Jeffrey laughed, too. "It was a moment in time. I wish you could have been with us. Christ, we smoked enough pot to stone a herd of elephants, we screwed with half the graduate students and faculty, we..."
"You mean you screwed other people?"
"Sure. You missed the whole thing fucking around in the jungle."
"But... hey, I'm just a farm boy... were you guys married?"
"Yeah, sort of. Well, yeah, we had to for a lot of reasons — housing, benefits, that kind of thing. It was a real cop-out — remember that expression? But we believed in free love. Gail still claims she coined the expression 'Make love, not war.' Nineteen sixty-four, she says. It came to her in a dream. Probably drug-induced."
"Get a copyright attorney."
"Yeah. Anyway, we rejected all middle-class bourgeois values and sentiments, we turned our backs on religion, patriotism, parents, and all that." He leaned toward Keith and said, "Basically, we were fucked-up but happy, and we believed. Not all of it, but enough of it. We really hated the war. Really."
"Yeah. I didn't think much of it either."
"Come on, Keith. Don't lie to yourself."
"It wasn't political for me. Just a Huckleberry Finn thing with guns and artillery."
"People died."
"Indeed they did, Jeffrey. I still weep for them. Do you?"
"No, but I never wanted them to die in the first place." He punched Keith in the arm. "Hey, let's forget it. No one gives a shit anymore."
"I guess not."
They each had another beer and rocked. Keith thought that in twenty years they'd have lap blankets, drink apple juice, and talk about their health and their childhood. The years in between the beginning and the end, the years of sex, passion, women, politics, and struggle, would be fuzzy and nearly forgotten. But he hoped not.
Keith said, "How many of us from Spencerville were at Bowling Green? Me, you, Annie, that weird kid who was older than us... Jake, right?"
"Right. He went out to California. Never heard from him again. There was that girl, Barbara Evans, quite a looker. Went to New York and married some guy with money. I saw her at the twentieth class reunion."
"Spencerville High or Bowling Green?"
"Bowling Green. I never went to a high school reunion. Did you?"
"No."
"We just missed one this summer. Hey, I'll go next year if you do."
"You're on."
Jeffrey continued, "There was another guy from our high school at Bowling Green. Jed Powell, two years younger than us. Remember him?"
"Sure. His folks owned that little dime store in town. How's he doing?"

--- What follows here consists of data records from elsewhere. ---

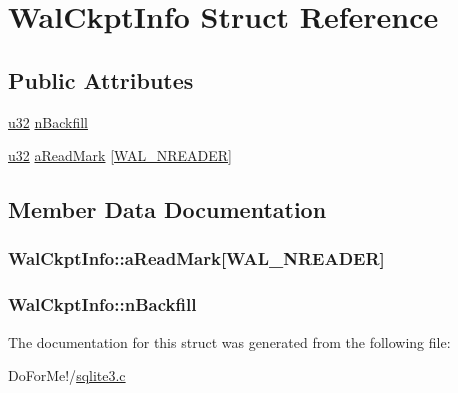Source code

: \hypertarget{struct_wal_ckpt_info}{\section{Wal\-Ckpt\-Info Struct Reference}
\label{struct_wal_ckpt_info}
}
\subsection*{Public Attributes}
\begin{DoxyCompactItemize}
\item 
\hyperlink{sqlite3_8c_a03ad5adfaeb9b7640dde78a0cc390319}{u32} \hyperlink{struct_wal_ckpt_info_a5185e508f7da44c391b692e957a84ff6}{n\-Backfill}
\item 
\hyperlink{sqlite3_8c_a03ad5adfaeb9b7640dde78a0cc390319}{u32} \hyperlink{struct_wal_ckpt_info_a3bc01a8244045941d5f59f01123a7735}{a\-Read\-Mark} \mbox{[}\hyperlink{sqlite3_8c_a07fdcff8ba16a6a679a65ff4956087f6}{W\-A\-L\-\_\-\-N\-R\-E\-A\-D\-E\-R}\mbox{]}
\end{DoxyCompactItemize}


\subsection{Member Data Documentation}
\hypertarget{struct_wal_ckpt_info_a3bc01a8244045941d5f59f01123a7735}{
\subsubsection[{a\-Read\-Mark}]{ Wal\-Ckpt\-Info\-::a\-Read\-Mark\mbox{[}{\bf W\-A\-L\-\_\-\-N\-R\-E\-A\-D\-E\-R}\mbox{]}}}\label{struct_wal_ckpt_info_a3bc01a8244045941d5f59f01123a7735}
\hypertarget{struct_wal_ckpt_info_a5185e508f7da44c391b692e957a84ff6}{
\subsubsection[{n\-Backfill}]{ Wal\-Ckpt\-Info\-::n\-Backfill}}\label{struct_wal_ckpt_info_a5185e508f7da44c391b692e957a84ff6}


The documentation for this struct was generated from the following file\-:\begin{DoxyCompactItemize}
\item 
Do\-For\-Me!/\hyperlink{sqlite3_8c}{sqlite3.\-c}\end{DoxyCompactItemize}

"He got a head wound in Vietnam. Came back here, had a few bad years, and died. My parents and his were close. Gail and I went to the funeral and handed out antiwar literature. Shitty thing to do."
"Maybe."
"You getting mellow or drunk?"
"Both."
"Me, too," said Jeffrey.
They sat awhile and caught up on family, then reminisced a little about Spencerville and Bowling Green. They told stories and recollected old friends, dragged up from the basement of time.
It was getting dark now, and the rain still fell. Keith said, "Nearly everyone I knew sat on this porch at one time or another."

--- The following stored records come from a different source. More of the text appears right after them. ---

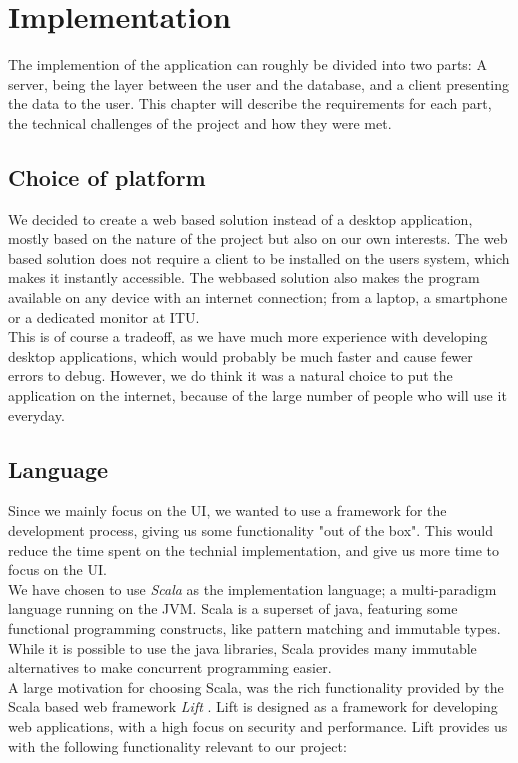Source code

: \chapter{Implementation}
The implemention of the application can roughly be divided into two parts: A server, being the layer between the user and the database, and a client presenting the data to the user. This chapter will describe the requirements for each part, the technical challenges of the project and how they were met.


\section{Choice of platform}
We decided to create a web based solution instead of a desktop application, mostly based on the nature of the project but also on our own interests. The web based solution does not require a client to be installed on the users system, which makes it instantly accessible. The webbased solution also makes the program available on any device with an internet connection; from a laptop, a smartphone or a dedicated monitor at ITU.\\

This is of course a tradeoff, as we have much more experience with developing desktop applications, which would probably be much faster and cause fewer errors to debug. However, we do think it was a natural choice to put the application on the internet, because of the large number of people who will use it everyday.

\section{Language}
Since we mainly focus on the UI, we wanted to use a framework for the development process, giving us some functionality "out of the box". This would reduce the time spent on the technial implementation, and give us more time to focus on the UI.\\
We have chosen to use \emph{Scala}\cite{scala} as the implementation language; a multi-paradigm language running on the JVM. Scala is a superset of java, featuring some functional programming constructs, like pattern matching and immutable types. While it is possible to use the java libraries, Scala provides many immutable alternatives to make concurrent programming easier. \\

A large motivation for choosing Scala, was the rich functionality provided by the Scala based web framework \emph{Lift} \cite{lift}. Lift is designed as a framework for developing web applications, with a high focus on security and performance. Lift provides us with the following functionality relevant to our project:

"You know, Keith, we're not even old, and I feel like we're surrounded by ghosts."
"I know what you mean. Maybe we shouldn't have come back here, Jeffrey. Why'd you come back?"
"I don't know. It's cheaper than Antioch. We're not financially comfortable. We forgot about money in our zeal to produce little radicals." He laughed. "I should have bought defense stocks."
"Not a good investment at the moment. You working?"
"Tutoring high school kids. So's Gail. She's also on the city council for a dollar a year."
"No kidding? Who the hell voted for a pinko?"
"Her opponent was caught in a men's room." Keith smiled. "What a choice for Spencerville."
"Yeah. She'll be out of office in November. Baxter's got it in for her."
"I don't wonder."
"Hey, watch that guy, Keith. He's dangerous."
"I obey the law."
"Don't matter, my friend. The guy's sick."
"Then do something about it."
"We're trying."
"Trying? Aren't you the guy who tried to topple the United States government once?"
"That was easier." He laughed. "That was then." Moths beat against the screened windows of the house, and the rockers creaked. Keith popped open the last two beers and handed one to Jeffrey. "I don't understand why you both left cushy teaching jobs."